This is one I've been thinking of writing for some time. Just hadn't had the time or presence of mind to do so. Pun intended.
Psychology and psychiatry (somewhat incorrectly dually referred to from herein as "psychotherapy", because I can.) have gained in vast popularity over the last few decades. I'm sure a great many people will take offense when I now refer to them as largely a pseudoscience, at best.
It's a great industry devoted to telling people they aren't normal. For some things, being "born that way", now equates normal, so is okay. Left-handedness, for instance, once thought of as an aberration, is now "normal". So no one minds lefties anymore. In an earlier edition of the DSM, (DSM-III-R), homosexuality (and any/all mentions thereof) was fully removed as a mental illness, and became normal.

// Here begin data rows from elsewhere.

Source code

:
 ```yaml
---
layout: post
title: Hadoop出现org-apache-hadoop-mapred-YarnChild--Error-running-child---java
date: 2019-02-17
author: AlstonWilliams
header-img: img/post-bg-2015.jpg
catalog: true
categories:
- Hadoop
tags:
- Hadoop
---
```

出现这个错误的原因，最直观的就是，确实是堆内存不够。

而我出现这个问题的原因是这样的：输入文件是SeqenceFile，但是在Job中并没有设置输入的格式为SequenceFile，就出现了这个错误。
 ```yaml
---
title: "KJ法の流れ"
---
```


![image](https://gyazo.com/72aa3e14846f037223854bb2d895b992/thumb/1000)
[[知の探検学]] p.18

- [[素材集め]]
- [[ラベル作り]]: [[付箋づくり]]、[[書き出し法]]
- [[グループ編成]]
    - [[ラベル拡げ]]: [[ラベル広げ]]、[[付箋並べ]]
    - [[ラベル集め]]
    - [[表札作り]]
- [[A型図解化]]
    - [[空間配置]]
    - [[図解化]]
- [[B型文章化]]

Blue eyes are normal. Black hair is normal. Lots of things are the societal version of "normal". As much as it can be said otherwise, "abnormal" still carries with it a lot of negative connotations. I know, as well as most anyone else, that abnormal simply means something that falls outside of what is common. If everyone in your entire city has brown eyes and blonde hair, a redhead with green eyes would be considered "abnormal". That doesn't mean this individual is bad. We're all aware of that, but abnormal still tends to equal "bad" in the minds of most that hear the word.
Moving from that, we're not all the same, as humans. No matter what anyone says, everyone is different. As a species, we share collective similarities. As a gender, we each share collective similarities with members of our own. Outside of that, every single other aspect of ourselves is different from everyone else. Period.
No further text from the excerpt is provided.